Yesterday, December 10, was the 125th anniversary of the Treaty of Paris, which ended the Spanish American war and delivered Puerto Rico to the United States from Spain. In the treaty, which was signed on December 10, 1898, Spain ceded Puerto Rico to the United States, along with Cuba, Guam, and the Philippines. The U.S. paid $20 million for the Philippines, but the other territories were given to the United States by Spain in payment of the four million dollar debt that Cuba owed.
Though some people believe that Puerto Rico was a self-governing department of Spain at that time, the fact that Spain gave Puerto Rico away shows that it was indeed a colony owned by the European Empire.
The treaty also determined that Cuba would become an independent nation.
Congress didn’t agree to the treaty unanimously. Senator George Frisbie Hoar declared, “This Treaty will make us a vulgar, commonplace empire, controlling subject races and vassal states, in which one class must forever rule and other classes must forever obey.” He believed, along with some other members of Congress, that the United States did not have the right to make decisions for colonies without their input.

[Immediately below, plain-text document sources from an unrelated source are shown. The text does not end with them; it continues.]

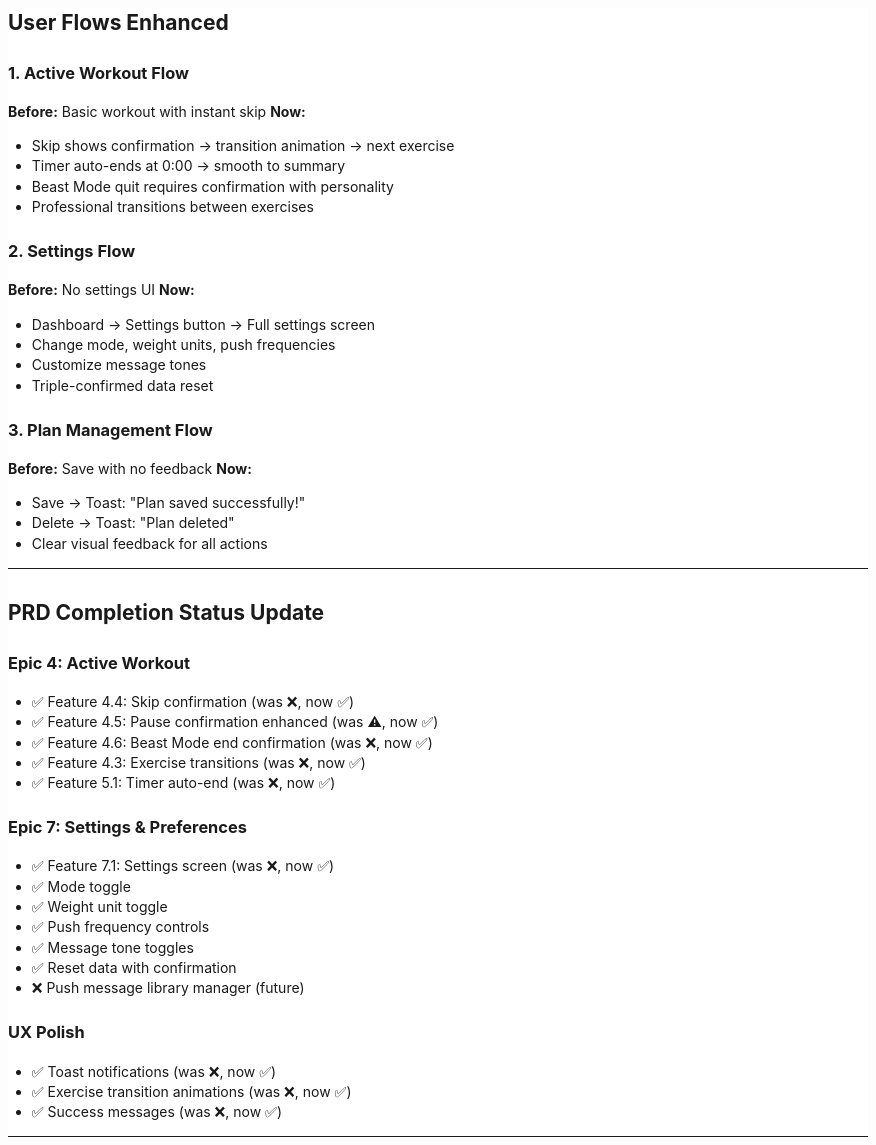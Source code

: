 ## User Flows Enhanced

### 1. Active Workout Flow
**Before:** Basic workout with instant skip
**Now:**
- Skip shows confirmation → transition animation → next exercise
- Timer auto-ends at 0:00 → smooth to summary
- Beast Mode quit requires confirmation with personality
- Professional transitions between exercises

### 2. Settings Flow
**Before:** No settings UI
**Now:**
- Dashboard → Settings button → Full settings screen
- Change mode, weight units, push frequencies
- Customize message tones
- Triple-confirmed data reset

### 3. Plan Management Flow
**Before:** Save with no feedback
**Now:**
- Save → Toast: "Plan saved successfully!"
- Delete → Toast: "Plan deleted"
- Clear visual feedback for all actions

---

## PRD Completion Status Update

### Epic 4: Active Workout
- ✅ Feature 4.4: Skip confirmation (was ❌, now ✅)
- ✅ Feature 4.5: Pause confirmation enhanced (was ⚠️, now ✅)
- ✅ Feature 4.6: Beast Mode end confirmation (was ❌, now ✅)
- ✅ Feature 4.3: Exercise transitions (was ❌, now ✅)
- ✅ Feature 5.1: Timer auto-end (was ❌, now ✅)

### Epic 7: Settings & Preferences
- ✅ Feature 7.1: Settings screen (was ❌, now ✅)
- ✅ Mode toggle
- ✅ Weight unit toggle
- ✅ Push frequency controls
- ✅ Message tone toggles
- ✅ Reset data with confirmation
- ❌ Push message library manager (future)

### UX Polish
- ✅ Toast notifications (was ❌, now ✅)
- ✅ Exercise transition animations (was ❌, now ✅)
- ✅ Success messages (was ❌, now ✅)

---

Senator George Vest said, “Every schoolboy knows that the revolutionary warn was fought against the colonial system of Europe. No power is given to the federal government to take territories to be held as colonies.”
In fact, President William McKinley had said that his administration would not take any foreign territories, calling that practice “criminal aggression.”
However, the other side of the argument held that the United States was rescuing the former colonies from their bondage to Spain. “We come as ministering angels, not despots!” said Sen. Knute Nelson. Henry Cabot Lodge suggested that if the treaty were not ratified, the United States would have to continue the war with Spain.
Expansionists also wanted the commercial and military advantages of having outposts in other parts of the world. The conflict between anti-expansionists and expansionists was intense and involved people all over the nation. The debate in the Senate was won by the expansionists, but only by one vote — the vote required a two-thirds majority, and one fewer vote would have meant the defeat of the treaty.
Spain’s legislature, the cortes, rejected the treaty, but the Queen of Spain signed it and it became law.
A global power
Historians consider the Treaty of Paris the beginning of the United States as a global power. Having taken on territories across the North American continent, the United States seemed poised to follow the example of the European imperial powers, who were engaged in taking over colonies in Africa and Asia.
The cartoon below, from Puck, shows Uncle Sam, symbolizing the United States, with Cuba on his plate, the Philippines Islands to drink, and “Porto Rico” as champagne in an ice bucket nearby while European powers slice up China.
The United States annexed Hawaii and admitted more states in what had been Mexico, and also took on a few more additional colonial possessions, including American Samoa.
The U.S. also kept most of these these territories. While European empires gave their colonies independence or statehood, the United States keeps several inhabited territories, including Puerto Rico, even to this day.